--- Excerpted data Enclosed Below ---
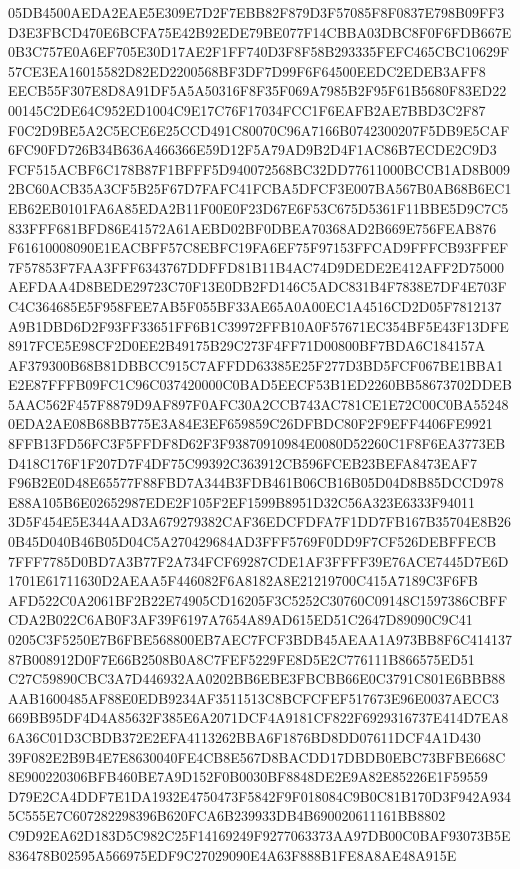 \documentclass[UTF8,fontset=fandol,zihao=-4,a4paper]{ctexart}
\begin{document}
{{05DB4500AEDA2EAE5E309E7D2F7EBB82F879D3F57085F8F0837E798B09FF3D3E3FBCD470E6BCFA75E42B92EDE79BE077F14CBBA03DBC8F0F6FDB667E
0B3C757E0A6EF705E30D17AE2F1FF740D3F8F58B293335FEFC465CBC10629F57CE3EA16015582D82ED2200568BF3DF7D99F6F64500EEDC2EDEB3AFF8
EECB55F307E8D8A91DF5A5A50316F8F35F069A7985B2F95F61B5680F83ED2200145C2DE64C952ED1004C9E17C76F17034FCC1F6EAFB2AE7BBD3C2F87
F0C2D9BE5A2C5ECE6E25CCD491C80070C96A7166B0742300207F5DB9E5CAF6FC90FD726B34B636A466366E59D12F5A79AD9B2D4F1AC86B7ECDE2C9D3
FCF515ACBF6C178B87F1BFFF5D940072568BC32DD77611000BCCB1AD8B0092BC60ACB35A3CF5B25F67D7FAFC41FCBA5DFCF3E007BA567B0AB68B6EC1
EB62EB0101FA6A85EDA2B11F00E0F23D67E6F53C675D5361F11BBE5D9C7C5833FFF681BFD86E41572A61AEBD02BF0DBEA70368AD2B669E756FEAB876
F61610008090E1EACBFF57C8EBFC19FA6EF75F97153FFCAD9FFFCB93FFEF7F57853F7FAA3FFF6343767DDFFD81B11B4AC74D9DEDE2E412AFF2D75000
AEFDAA4D8BEDE29723C70F13E0DB2FD146C5ADC831B4F7838E7DF4E703FC4C364685E5F958FEE7AB5F055BF33AE65A0A00EC1A4516CD2D05F7812137
A9B1DBD6D2F93FF33651FF6B1C39972FFB10A0F57671EC354BF5E43F13DFE8917FCE5E98CF2D0EE2B49175B29C273F4FF71D00800BF7BDA6C184157A
AF379300B68B81DBBCC915C7AFFDD63385E25F277D3BD5FCF067BE1BBA1E2E87FFFB09FC1C96C037420000C0BAD5EECF53B1ED2260BB58673702DDEB
5AAC562F457F8879D9AF897F0AFC30A2CCB743AC781CE1E72C00C0BA552480EDA2AE08B68BB775E3A84E3EF659859C26DFBDC80F2F9EFF4406FE9921
8FFB13FD56FC3F5FFDF8D62F3F93870910984E0080D52260C1F8F6EA3773EBD418C176F1F207D7F4DF75C99392C363912CB596FCEB23BEFA8473EAF7
F96B2E0D48E65577F88FBD7A344B3FDB461B06CB16B05D04D8B85DCCD978E88A105B6E02652987EDE2F105F2EF1599B8951D32C56A323E6333F94011
3D5F454E5E344AAD3A679279382CAF36EDCFDFA7F1DD7FB167B35704E8B260B45D040B46B05D04C5A270429684AD3FFF5769F0DD9F7CF526DEBFFECB
7FFF7785D0BD7A3B77F2A734FCF69287CDE1AF3FFFF39E76ACE7445D7E6D1701E61711630D2AEAA5F446082F6A8182A8E21219700C415A7189C3F6FB
AFD522C0A2061BF2B22E74905CD16205F3C5252C30760C09148C1597386CBFFCDA2B022C6AB0F3AF39F6197A7654A89AD615ED51C2647D89090C9C41
0205C3F5250E7B6FBE568800EB7AEC7FCF3BDB45AEAA1A973BB8F6C41413787B008912D0F7E66B2508B0A8C7FEF5229FE8D5E2C776111B866575ED51
C27C59890CBC3A7D446932AA0202BB6EBE3FBCBB66E0C3791C801E6BBB88AAB1600485AF88E0EDB9234AF3511513C8BCFCFEF517673E96E0037AECC3
669BB95DF4D4A85632F385E6A2071DCF4A9181CF822F6929316737E414D7EA86A36C01D3CBDB372E2EFA4113262BBA6F1876BD8DD07611DCF4A1D430
39F082E2B9B4E7E8630040FE4CB8E567D8BACDD17DBDB0EBC73BFBE668C8E900220306BFB460BE7A9D152F0B0030BF8848DE2E9A82E85226E1F59559
D79E2CA4DDF7E1DA1932E4750473F5842F9F018084C9B0C81B170D3F942A9345C555E7C607282298396B620FCA6B239933DB4B690020611161BB8802
C9D92EA62D183D5C982C25F14169249F9277063373AA97DB00C0BAF93073B5E836478B02595A566975EDF9C27029090E4A63F888B1FE8A8AE48A915E
}}
\end{document}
--- End of Enclosed Excerpted data ---
> _Exercise_:
Could you retype the records above exactly, omitting the pictures?

> _Output for this task_:
 \documentclass[UTF8,fontset=fandol,zihao=-4,a4paper]{ctexart}
\begin{document}
{{05DB4500AEDA2EAE5E309E7D2F7EBB82F879D3F57085F8F0837E798B09FF3D3E3FBCD470E6BCFA75E42B92EDE79BE077F14CBBA03DBC8F0F6FDB667E
0B3C757E0A6EF705E30D17AE2F1FF740D3F8F58B293335FEFC465CBC10629F57CE3EA16015582D82ED2200568BF3DF7D99F6F64500EEDC2EDEB3AFF8
EECB55F307E8D8A91DF5A5A50316F8F35F069A7985B2F95F61B5680F83ED2200145C2DE64C952ED1004C9E17C76F17034FCC1F6EAFB2AE7BBD3C2F87
F0C2D9BE5A2C5ECE6E25CCD491C80070C96A7166B0742300207F5DB9E5CAF6FC90FD726B34B636A466366E59D12F5A79AD9B2D4F1AC86B7ECDE2C9D3
FCF515ACBF6C178B87F1BFFF5D940072568BC32DD77611000BCCB1AD8B0092BC60ACB35A3CF5B25F67D7FAFC41FCBA5DFCF3E007BA567B0AB68B6EC1
EB62EB0101FA6A85EDA2B11F00E0F23D67E6F53C675D5361F11BBE5D9C7C5833FFF681BFD86E41572A61AEBD02BF0DBEA70368AD2B669E756FEAB876
F61610008090E1EACBFF57C8EBFC19FA6EF75F97153FFCAD9FFFCB93FFEF7F57853F7FAA3FFF6343767DDFFD81B11B4AC74D9DEDE2E412AFF2D75000
AEFDAA4D8BEDE29723C70F13E0DB2FD146C5ADC831B4F7838E7DF4E703FC4C364685E5F958FEE7AB5F055BF33AE65A0A00EC1A4516CD2D05F7812137
A9B1DBD6D2F93FF33651FF6B1C39972FFB10A0F57671EC354BF5E43F13DFE8917FCE5E98CF2D0EE2B49175B29C273F4FF71D00800BF7BDA6C184157A
AF379300B68B81DBBCC915C7AFFDD63385E25F277D3BD5FCF067BE1BBA1E2E87FFFB09FC1C96C037420000C0BAD5EECF53B1ED2260BB58673702DDEB
5AAC562F457F8879D9AF897F0AFC30A2CCB743AC781CE1E72C00C0BA552480EDA2AE08B68BB775E3A84E3EF659859C26DFBDC80F2F9EFF4406FE9921
8FFB13FD56FC3F5FFDF8D62F3F93870910984E0080D52260C1F8F6EA3773EBD418C176F1F207D7F4DF75C99392C363912CB596FCEB23BEFA8473EAF7
F96B2E0D48E65577F88FBD7A344B3FDB461B06CB16B05D04D8B85DCCD978E88A105B6E02652987EDE2F105F2EF1599B8951D32C56A323E6333F94011
3D5F454E5E344AAD3A679279382CAF36EDCFDFA7F1DD7FB167B35704E8B260B45D040B46B05D04C5A270429684AD3FFF5769F0DD9F7CF526DEBFFECB
7FFF7785D0BD7A3B77F2A734FCF69287CDE1AF3FFFF39E76ACE7445D7E6D1701E61711630D2AEAA5F446082F6A8182A8E21219700C415A7189C3F6FB
AFD522C0A2061BF2B22E74905CD16205F3C5252C30760C09148C1597386CBFFCDA2B022C6AB0F3AF39F6197A7654A89AD615ED51C2647D89090C9C41
0205C3F5250E7B6FBE568800EB7AEC7FCF3BDB45AEAA1A973BB8F6C41413787B008912D0F7E66B2508B0A8C7FEF5229FE8D5E2C776111B866575ED51
C27C59890CBC3A7D446932AA0202BB6EBE3FBCBB66E0C3791C801E6BBB88AAB1600485AF88E0EDB9234AF3511513C8BCFCFEF517673E96E0037AECC3
669BB95DF4D4A85632F385E6A2071DCF4A9181CF822F6929316737E414D7EA86A36C01D3CBDB372E2EFA4113262BBA6F1876BD8DD07611DCF4A1D430
39F082E2B9B4E7E8630040FE4CB8E567D8BACDD17DBDB0EBC73BFBE668C8E900220306BFB460BE7A9D152F0B0030BF8848DE2E9A82E85226E1F59559
D79E2CA4DDF7E1DA1932E4750473F5842F9F018084C9B0C81B170D3F942A9345C555E7C607282298396B620FCA6B239933DB4B690020611161BB8802
C9D92EA62D183D5C982C25F14169249F9277063373AA97DB00C0BAF93073B5E836478B02595A566975EDF9C27029090E4A63F888B1FE8A8AE48A915E
}}
\end{document}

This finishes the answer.